In an earlier speech the noble Viscount who leads the Opposition mentioned some other aspects which might have to be considered and which I should like to look at again; and I think the noble Lord, Lord Stonham, dealt with the position of the spider in the middle of a web of companies—the man who controlled one hundred companies. I will look at these points. But, broadly, I think that if we have the compulsion, the requirement, in the company to say who are its officers, and for that to be communicated to the police so that inquiries can be made—I shall also consider the question whether each of them ought to state whether they have been posted at Tattersall's—that should be sufficient to ensure that the company starts with a clean sheet. But I will also consider in this relation as in the last, whether it would be possible and practicable to shorten the licensing period from a year. My undertaking on the last applies to this also. Again, I hope that my noble friend will not press this Amendment. I promise that I will give the point the consideration that I have mentioned.

LORD SILKIN

The noble and learned Viscount has quite properly dealt, among other things, with the wording of this Amendment. As I have said on many other occasions, the odds are always against the person who drafts an Amendment, and it is the easiest thing in the world to pick holes in it. There are plenty of holes that one can pick in this Amendment. The noble and learned Viscount has pointed out one in particular—what does "control" mean, and so on? But the essence of this Amendment is that a licence is granted to a particular body with a particular kind of management, and then, shortly after the licence is granted, a change takes place—the kind of change which is set out in the Amendment, although perhaps that can be drafted more accurately and more in accordance with what it would be possible for a bench of magistrates to understand. Surely, if a material change takes place the bench who have granted the licence ought to be informed of that change; and the Amendment provides that they should be so informed, within a month.

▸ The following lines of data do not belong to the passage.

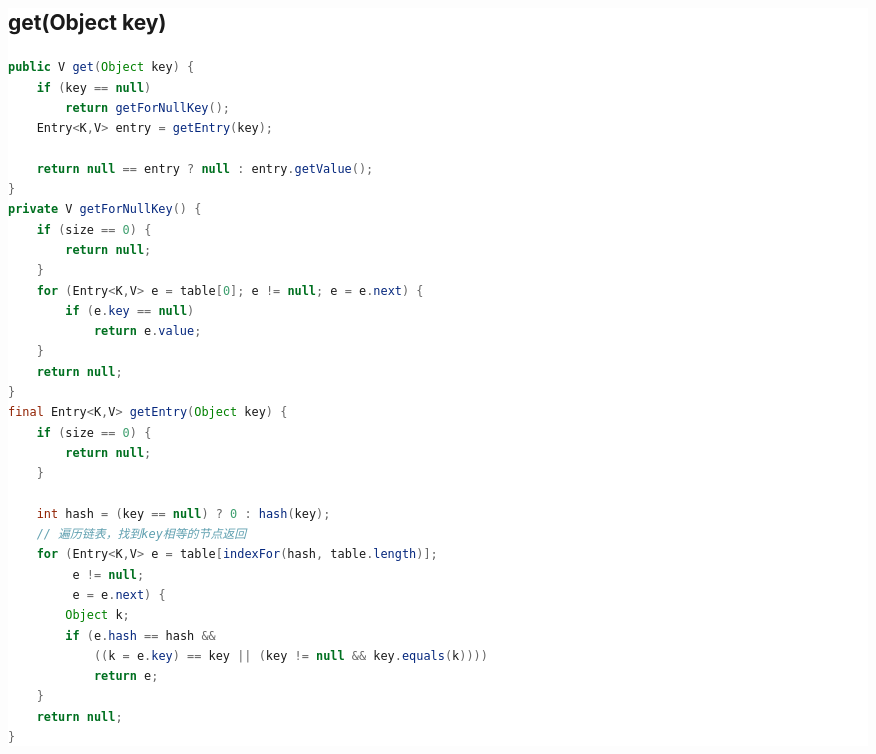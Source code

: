 ## get(Object key)

```java
public V get(Object key) {
    if (key == null)
        return getForNullKey();
    Entry<K,V> entry = getEntry(key);

    return null == entry ? null : entry.getValue();
}
private V getForNullKey() {
    if (size == 0) {
        return null;
    }
    for (Entry<K,V> e = table[0]; e != null; e = e.next) {
        if (e.key == null)
            return e.value;
    }
    return null;
}
final Entry<K,V> getEntry(Object key) {
    if (size == 0) {
        return null;
    }

    int hash = (key == null) ? 0 : hash(key);
    // 遍历链表，找到key相等的节点返回
    for (Entry<K,V> e = table[indexFor(hash, table.length)];
         e != null;
         e = e.next) {
        Object k;
        if (e.hash == hash &&
            ((k = e.key) == key || (key != null && key.equals(k))))
            return e;
    }
    return null;
}
```


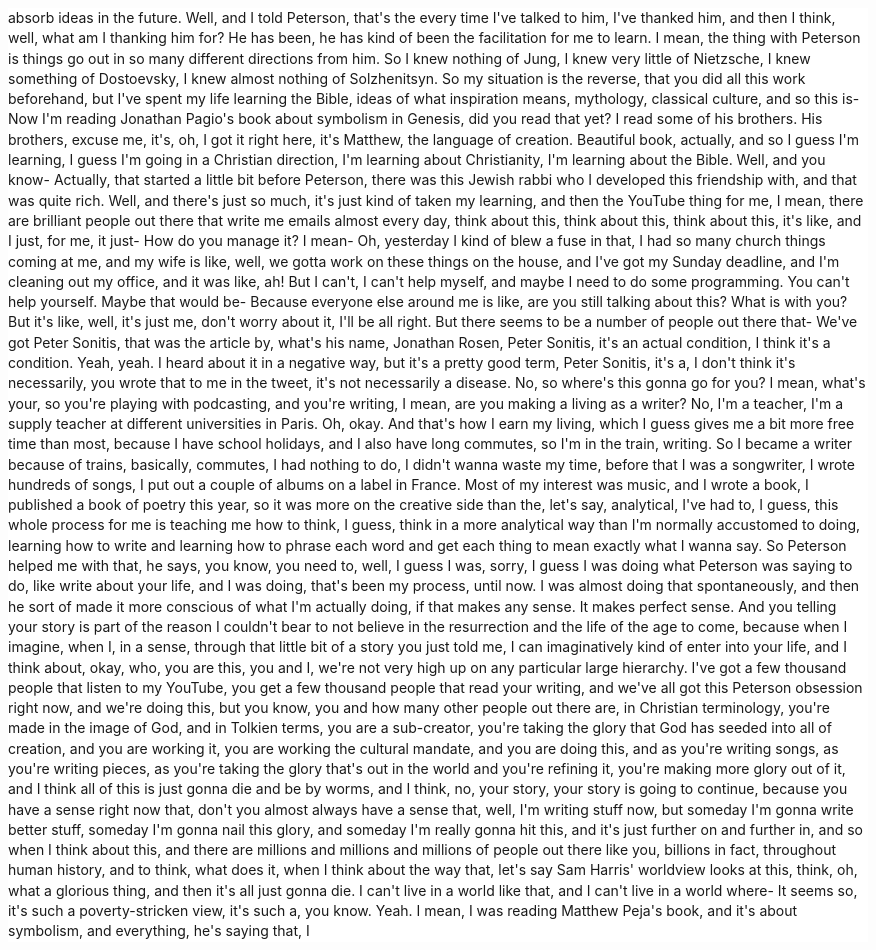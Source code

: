 absorb ideas in the future. Well, and I told Peterson, that's the every time I've talked to him, I've thanked him, and then I think, well, what am I thanking him for? He has been, he has kind of been the facilitation for me to learn. I mean, the thing with Peterson is things go out in so many different directions from him. So I knew nothing of Jung, I knew very little of Nietzsche, I knew something of Dostoevsky, I knew almost nothing of Solzhenitsyn. So my situation is the reverse, that you did all this work beforehand, but I've spent my life learning the Bible, ideas of what inspiration means, mythology, classical culture, and so this is- Now I'm reading Jonathan Pagio's book about symbolism in Genesis, did you read that yet? I read some of his brothers. His brothers, excuse me, it's, oh, I got it right here, it's Matthew, the language of creation. Beautiful book, actually, and so I guess I'm learning, I guess I'm going in a Christian direction, I'm learning about Christianity, I'm learning about the Bible. Well, and you know- Actually, that started a little bit before Peterson, there was this Jewish rabbi who I developed this friendship with, and that was quite rich. Well, and there's just so much, it's just kind of taken my learning, and then the YouTube thing for me, I mean, there are brilliant people out there that write me emails almost every day, think about this, think about this, think about this, it's like, and I just, for me, it just- How do you manage it? I mean- Oh, yesterday I kind of blew a fuse in that, I had so many church things coming at me, and my wife is like, well, we gotta work on these things on the house, and I've got my Sunday deadline, and I'm cleaning out my office, and it was like, ah! But I can't, I can't help myself, and maybe I need to do some programming. You can't help yourself. Maybe that would be- Because everyone else around me is like, are you still talking about this? What is with you? But it's like, well, it's just me, don't worry about it, I'll be all right. But there seems to be a number of people out there that- We've got Peter Sonitis, that was the article by, what's his name, Jonathan Rosen, Peter Sonitis, it's an actual condition, I think it's a condition. Yeah, yeah. I heard about it in a negative way, but it's a pretty good term, Peter Sonitis, it's a, I don't think it's necessarily, you wrote that to me in the tweet, it's not necessarily a disease. No, so where's this gonna go for you? I mean, what's your, so you're playing with podcasting, and you're writing, I mean, are you making a living as a writer? No, I'm a teacher, I'm a supply teacher at different universities in Paris. Oh, okay. And that's how I earn my living, which I guess gives me a bit more free time than most, because I have school holidays, and I also have long commutes, so I'm in the train, writing. So I became a writer because of trains, basically, commutes, I had nothing to do, I didn't wanna waste my time, before that I was a songwriter, I wrote hundreds of songs, I put out a couple of albums on a label in France. Most of my interest was music, and I wrote a book, I published a book of poetry this year, so it was more on the creative side than the, let's say, analytical, I've had to, I guess, this whole process for me is teaching me how to think, I guess, think in a more analytical way than I'm normally accustomed to doing, learning how to write and learning how to phrase each word and get each thing to mean exactly what I wanna say. So Peterson helped me with that, he says, you know, you need to, well, I guess I was, sorry, I guess I was doing what Peterson was saying to do, like write about your life, and I was doing, that's been my process, until now. I was almost doing that spontaneously, and then he sort of made it more conscious of what I'm actually doing, if that makes any sense. It makes perfect sense. And you telling your story is part of the reason I couldn't bear to not believe in the resurrection and the life of the age to come, because when I imagine, when I, in a sense, through that little bit of a story you just told me, I can imaginatively kind of enter into your life, and I think about, okay, who, you are this, you and I, we're not very high up on any particular large hierarchy. I've got a few thousand people that listen to my YouTube, you get a few thousand people that read your writing, and we've all got this Peterson obsession right now, and we're doing this, but you know, you and how many other people out there are, in Christian terminology, you're made in the image of God, and in Tolkien terms, you are a sub-creator, you're taking the glory that God has seeded into all of creation, and you are working it, you are working the cultural mandate, and you are doing this, and as you're writing songs, as you're writing pieces, as you're taking the glory that's out in the world and you're refining it, you're making more glory out of it, and I think all of this is just gonna die and be by worms, and I think, no, your story, your story is going to continue, because you have a sense right now that, don't you almost always have a sense that, well, I'm writing stuff now, but someday I'm gonna write better stuff, someday I'm gonna nail this glory, and someday I'm really gonna hit this, and it's just further on and further in, and so when I think about this, and there are millions and millions and millions of people out there like you, billions in fact, throughout human history, and to think, what does it, when I think about the way that, let's say Sam Harris' worldview looks at this, think, oh, what a glorious thing, and then it's all just gonna die. I can't live in a world like that, and I can't live in a world where- It seems so, it's such a poverty-stricken view, it's such a, you know. Yeah. I mean, I was reading Matthew Peja's book, and it's about symbolism, and everything, he's saying that, I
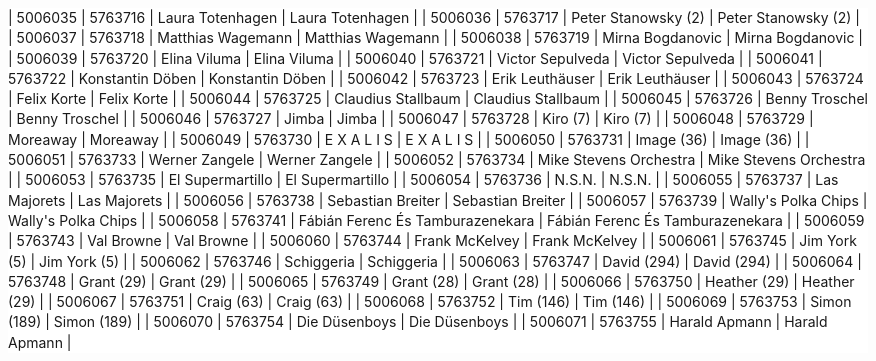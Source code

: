| 5006035 | 5763716 | Laura Totenhagen | Laura Totenhagen |
| 5006036 | 5763717 | Peter Stanowsky (2) | Peter Stanowsky (2) |
| 5006037 | 5763718 | Matthias Wagemann | Matthias Wagemann |
| 5006038 | 5763719 | Mirna Bogdanovic | Mirna Bogdanovic |
| 5006039 | 5763720 | Elina Viluma | Elina Viluma |
| 5006040 | 5763721 | Victor Sepulveda | Victor Sepulveda |
| 5006041 | 5763722 | Konstantin Döben | Konstantin Döben |
| 5006042 | 5763723 | Erik Leuthäuser | Erik Leuthäuser |
| 5006043 | 5763724 | Felix Korte | Felix Korte |
| 5006044 | 5763725 | Claudius Stallbaum | Claudius Stallbaum |
| 5006045 | 5763726 | Benny Troschel | Benny Troschel |
| 5006046 | 5763727 | Jimba | Jimba |
| 5006047 | 5763728 | Kiro (7) | Kiro (7) |
| 5006048 | 5763729 | Moreaway | Moreaway |
| 5006049 | 5763730 | E X A L I S | E X A L I S |
| 5006050 | 5763731 | Image (36) | Image (36) |
| 5006051 | 5763733 | Werner Zangele | Werner Zangele |
| 5006052 | 5763734 | Mike Stevens Orchestra | Mike Stevens Orchestra |
| 5006053 | 5763735 | El Supermartillo | El Supermartillo |
| 5006054 | 5763736 | N.S.N. | N.S.N. |
| 5006055 | 5763737 | Las Majorets | Las Majorets |
| 5006056 | 5763738 | Sebastian Breiter | Sebastian Breiter |
| 5006057 | 5763739 | Wally's Polka Chips | Wally's Polka Chips |
| 5006058 | 5763741 | Fábián Ferenc És Tamburazenekara | Fábián Ferenc És Tamburazenekara |
| 5006059 | 5763743 | Val Browne | Val Browne |
| 5006060 | 5763744 | Frank McKelvey | Frank McKelvey |
| 5006061 | 5763745 | Jim York (5) | Jim York (5) |
| 5006062 | 5763746 | Schiggeria | Schiggeria |
| 5006063 | 5763747 | David (294) | David (294) |
| 5006064 | 5763748 | Grant (29) | Grant (29) |
| 5006065 | 5763749 | Grant (28) | Grant (28) |
| 5006066 | 5763750 | Heather (29) | Heather (29) |
| 5006067 | 5763751 | Craig (63) | Craig (63) |
| 5006068 | 5763752 | Tim (146) | Tim (146) |
| 5006069 | 5763753 | Simon (189) | Simon (189) |
| 5006070 | 5763754 | Die Düsenboys | Die Düsenboys |
| 5006071 | 5763755 | Harald Apmann | Harald Apmann |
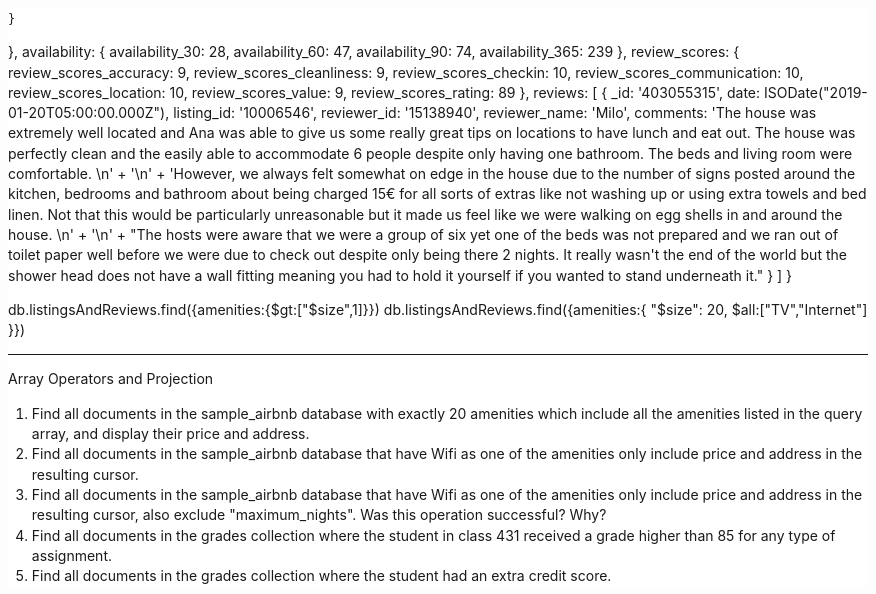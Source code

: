     }
  },
  availability: {
    availability_30: 28,
    availability_60: 47,
    availability_90: 74,
    availability_365: 239
  },
  review_scores: {
    review_scores_accuracy: 9,
    review_scores_cleanliness: 9,
    review_scores_checkin: 10,
    review_scores_communication: 10,
    review_scores_location: 10,
    review_scores_value: 9,
    review_scores_rating: 89
  },
  reviews: [
    {
      _id: '403055315',
      date: ISODate("2019-01-20T05:00:00.000Z"),
      listing_id: '10006546',
      reviewer_id: '15138940',
      reviewer_name: 'Milo',
      comments: 'The house was extremely well located and Ana was able to give us some really great tips on locations to have lunch and eat out. The house was perfectly clean and the easily able to accommodate 6 people despite only having one bathroom. The beds and living room were comfortable. \n' +
        '\n' +
        'However, we always felt somewhat on edge in the house due to the number of signs posted around the kitchen, bedrooms and bathroom about being charged 15€ for all sorts of extras like not washing up or using extra towels and bed linen. Not that this would be particularly unreasonable but it made us feel like we were walking on egg shells in and around the house. \n' +
        '\n' +
        "The hosts were aware that we were a group of six yet one of the beds was not prepared and we ran out of toilet paper well before we were due to check out despite only being there 2 nights. It really wasn't the end of the world but the shower head does not have a wall fitting meaning you had to hold it yourself if you wanted to stand underneath it."
    }
  ]
}

db.listingsAndReviews.find({amenities:{$gt:["$size",1]}})
db.listingsAndReviews.find({amenities:{
	"$size": 20,
	$all:["TV","Internet"]
}})

---------------------------------------------------------------------------------------

Array Operators and Projection

1. Find all documents in the sample_airbnb database with exactly 20
   amenities which include all the amenities listed in the query array, and display their price and address.
2. Find all documents in the sample_airbnb database that have Wifi as one of
   the amenities only include price and address in the resulting cursor.
3. Find all documents in the sample_airbnb database that have Wifi as one of
   the amenities only include price and address in the resulting cursor,
   also exclude "maximum_nights".
   Was this operation successful? Why?
4. Find all documents in the grades collection where the student in class
   431 received a grade higher than 85 for any type of assignment.
5. Find all documents in the grades collection where the student had an
   extra credit score.
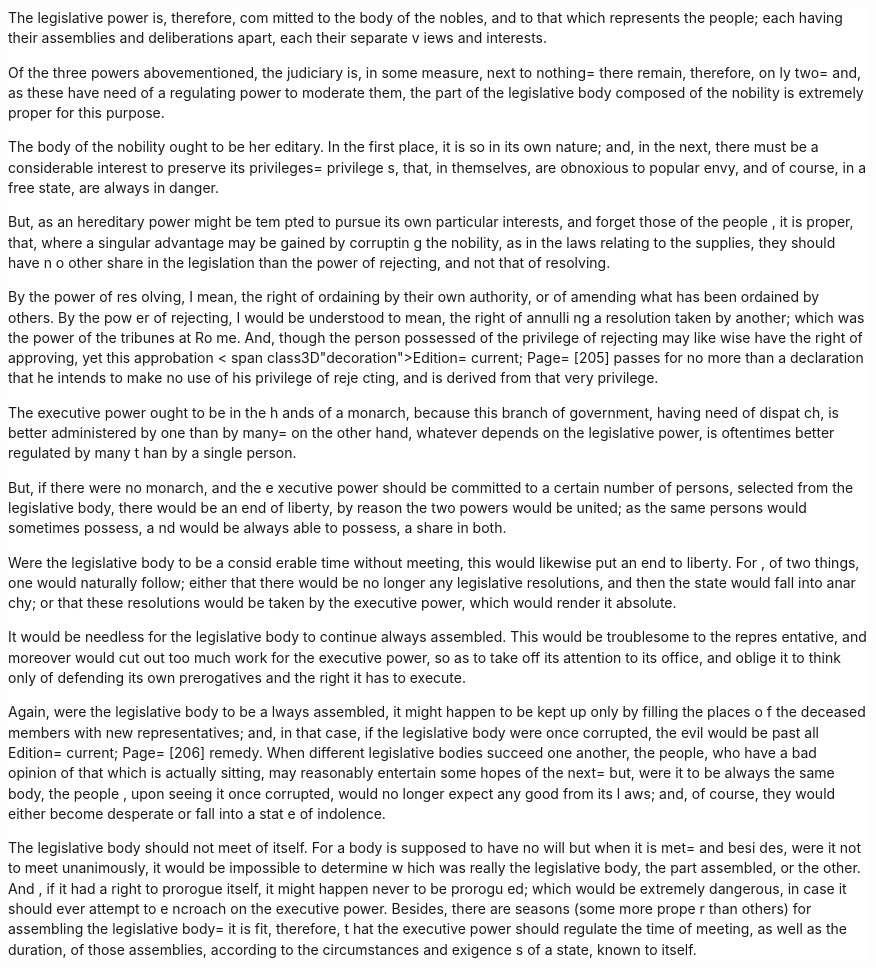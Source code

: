 The legislative power is, therefore, com mitted to the body of the nobles, and to that which represents the people;  each having their assemblies and deliberations apart, each their separate v iews and interests.

Of the three powers abovementioned, the  judiciary is, in some measure, next to nothing= there remain, therefore, on ly two= and, as these have need of a regulating power to moderate them, the part of the legislative body composed of the nobility is extremely proper  for this purpose.

The body of the nobility ought to be her editary. In the first place, it is so in its own nature; and, in the next,  there must be a considerable interest to preserve its privileges= privilege s, that, in themselves, are obnoxious to popular envy, and of course, in a  free state, are always in danger.

But, as an hereditary power might be tem pted to pursue its own particular interests, and forget those of the people , it is proper, that, where a singular advantage may be gained by corruptin g the nobility, as in the laws relating to the supplies, they should have n o other share in the legislation than the power of rejecting, and not that  of resolving.

By the power of res olving, I mean, the right of ordaining by their own authority, or of amending what has been ordained by others. By the pow er of rejecting, I would be understood to mean, the right of annulli ng a resolution taken by another; which was the power of the tribunes at Ro me. And, though the person possessed of the privilege of rejecting may like wise have the right of approving, yet this approbation < span class3D"decoration">Edition= current; Page= [205] passes for no more than a declaration that he intends to make no use of his privilege of reje cting, and is derived from that very privilege.

The executive power ought to be in the h ands of a monarch, because this branch of government, having need of dispat ch, is better administered by one than by many= on the other hand, whatever depends on the legislative power, is oftentimes better regulated by many t han by a single person.

But, if there were no monarch, and the e xecutive power should be committed to a certain number of persons, selected from the legislative body, there would be an end of liberty, by reason the two powers would be united; as the same persons would sometimes possess, a nd would be always able to possess, a share in both.

Were the legislative body to be a consid erable time without meeting, this would likewise put an end to liberty. For , of two things, one would naturally follow; either that there would be no  longer any legislative resolutions, and then the state would fall into anar chy; or that these resolutions would be taken by the executive power, which would render it absolute.

It would be needless for the legislative body to continue always assembled. This would be troublesome to the repres entative, and moreover would cut out too much work for the executive power, so as to take off its attention to its office, and oblige it to think only of defending its own prerogatives and the right it has to execute.

Again, were the legislative body to be a lways assembled, it might happen to be kept up only by filling the places o f the deceased members with new representatives; and, in that case, if the  legislative body were once corrupted, the evil would be past all Edition= current; Page= [206] remedy.  When different legislative bodies succeed one another, the people, who have a bad opinion of that which is actually sitting, may reasonably entertain  some hopes of the next= but, were it to be always the same body, the people , upon seeing it once corrupted, would no longer expect any good from its l aws; and, of course, they would either become desperate or fall into a stat e of indolence.

The legislative body should not meet of  itself. For a body is supposed to have no will but when it is met= and besi des, were it not to meet unanimously, it would be impossible to determine w hich was really the legislative body, the part assembled, or the other. And , if it had a right to prorogue itself, it might happen never to be prorogu ed; which would be extremely dangerous, in case it should ever attempt to e ncroach on the executive power. Besides, there are seasons (some more prope r than others) for assembling the legislative body= it is fit, therefore, t hat the executive power should regulate the time of meeting, as well as the duration, of those assemblies, according to the circumstances and exigence s of a state, known to itself.
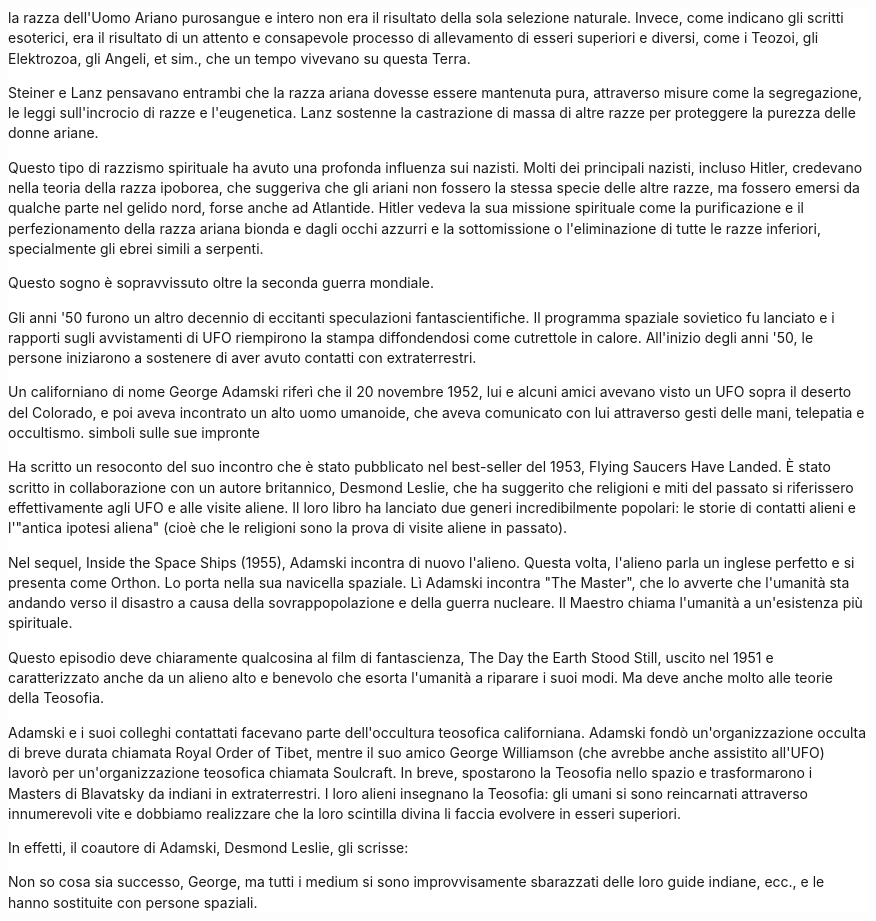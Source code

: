 la razza dell'Uomo Ariano purosangue e intero non era il risultato della sola selezione naturale. Invece, come indicano gli scritti esoterici, era il risultato di un attento e consapevole processo di allevamento di esseri superiori e diversi, come i Teozoi, gli Elektrozoa, gli Angeli, et sim., che un tempo vivevano su questa Terra.

Steiner e Lanz pensavano entrambi che la razza ariana dovesse essere mantenuta pura, attraverso misure come la segregazione, le leggi sull'incrocio di razze e l'eugenetica. Lanz sostenne la castrazione di massa di altre razze per proteggere la purezza delle donne ariane.

Questo tipo di razzismo spirituale ha avuto una profonda influenza sui nazisti. Molti dei principali nazisti, incluso Hitler, credevano nella teoria della razza ipoborea, che suggeriva che gli ariani non fossero la stessa specie delle altre razze, ma fossero emersi da qualche parte nel gelido nord, forse anche ad Atlantide. Hitler vedeva la sua missione spirituale come la purificazione e il perfezionamento della razza ariana bionda e dagli occhi azzurri e la sottomissione o l'eliminazione di tutte le razze inferiori, specialmente gli ebrei simili a serpenti.

Questo sogno è sopravvissuto oltre la seconda guerra mondiale.

Gli anni '50 furono un altro decennio di eccitanti speculazioni fantascientifiche. Il programma spaziale sovietico fu lanciato e i rapporti sugli avvistamenti di UFO riempirono la stampa diffondendosi come cutrettole in calore. All'inizio degli anni '50, le persone iniziarono a sostenere di aver avuto contatti con extraterrestri. 

Un californiano di nome George Adamski riferì che il 20 novembre 1952, lui e alcuni amici avevano visto un UFO sopra il deserto del Colorado, e poi aveva incontrato un alto uomo umanoide, che aveva comunicato con lui attraverso gesti delle mani, telepatia e occultismo. simboli sulle sue impronte

Ha scritto un resoconto del suo incontro che è stato pubblicato nel best-seller del 1953, Flying Saucers Have Landed. È stato scritto in collaborazione con un autore britannico, Desmond Leslie, che ha suggerito che religioni e miti del passato si riferissero effettivamente agli UFO e alle visite aliene. Il loro libro ha lanciato due generi incredibilmente popolari: le storie di contatti alieni e l'"antica ipotesi aliena" (cioè che le religioni sono la prova di visite aliene in passato).

Nel sequel, Inside the Space Ships (1955), Adamski incontra di nuovo l'alieno. Questa volta, l'alieno parla un inglese perfetto e si presenta come Orthon. Lo porta nella sua navicella spaziale. Lì Adamski incontra "The Master", che lo avverte che l'umanità sta andando verso il disastro a causa della sovrappopolazione e della guerra nucleare. Il Maestro chiama l'umanità a un'esistenza più spirituale.

Questo episodio deve chiaramente qualcosina al film di fantascienza, The Day the Earth Stood Still, uscito nel 1951 e caratterizzato anche da un alieno alto e benevolo che esorta l'umanità a riparare i suoi modi. Ma deve anche molto alle teorie della Teosofia.

Adamski e i suoi colleghi contattati facevano parte dell'occultura teosofica californiana. Adamski fondò un'organizzazione occulta di breve durata chiamata Royal Order of Tibet, mentre il suo amico George Williamson (che avrebbe anche assistito all'UFO) lavorò per un'organizzazione teosofica chiamata Soulcraft. In breve, spostarono la Teosofia nello spazio e trasformarono i Masters di Blavatsky da indiani in extraterrestri. I loro alieni insegnano la Teosofia: gli umani si sono reincarnati attraverso innumerevoli vite e dobbiamo realizzare che la loro scintilla divina li faccia evolvere in esseri superiori. 

In effetti, il coautore di Adamski, Desmond Leslie, gli scrisse:

Non so cosa sia successo, George, ma tutti i medium si sono improvvisamente sbarazzati delle loro guide indiane, ecc., e le hanno sostituite con persone spaziali.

It seems to me to follow axiomatically that a bench which granted a licence to "A" may not be disposed to grant one to "B". As the Bill stands, they have to wait until the end of the year. The noble and learned Viscount has undertaken to look at that again to see whether a shorter period can be prescribed, but it seems to me that the bench ought to be in a position to revise the grant of the licence at any time if they find that a material change has taken place. It does not follow that they will, but they should be able to do so. After all, it is conceivable that changes can take place in a fraudulent manner in order to deceive the bench, to put a good face on the application for a permit, the man perhaps then carrying on for the best part of a year with a totally different kind of face. I should have thought, therefore, that in considering this matter the noble and learned Viscount ought to accept the fact that a material change in the conditions under which the licence was granted should be notified within a certain period, and then—perhaps slightly more debatable—consider whether it should be possible to revoke the licence at any time or at a particular period of six months. I hope that the noble and learned Viscount will consider that.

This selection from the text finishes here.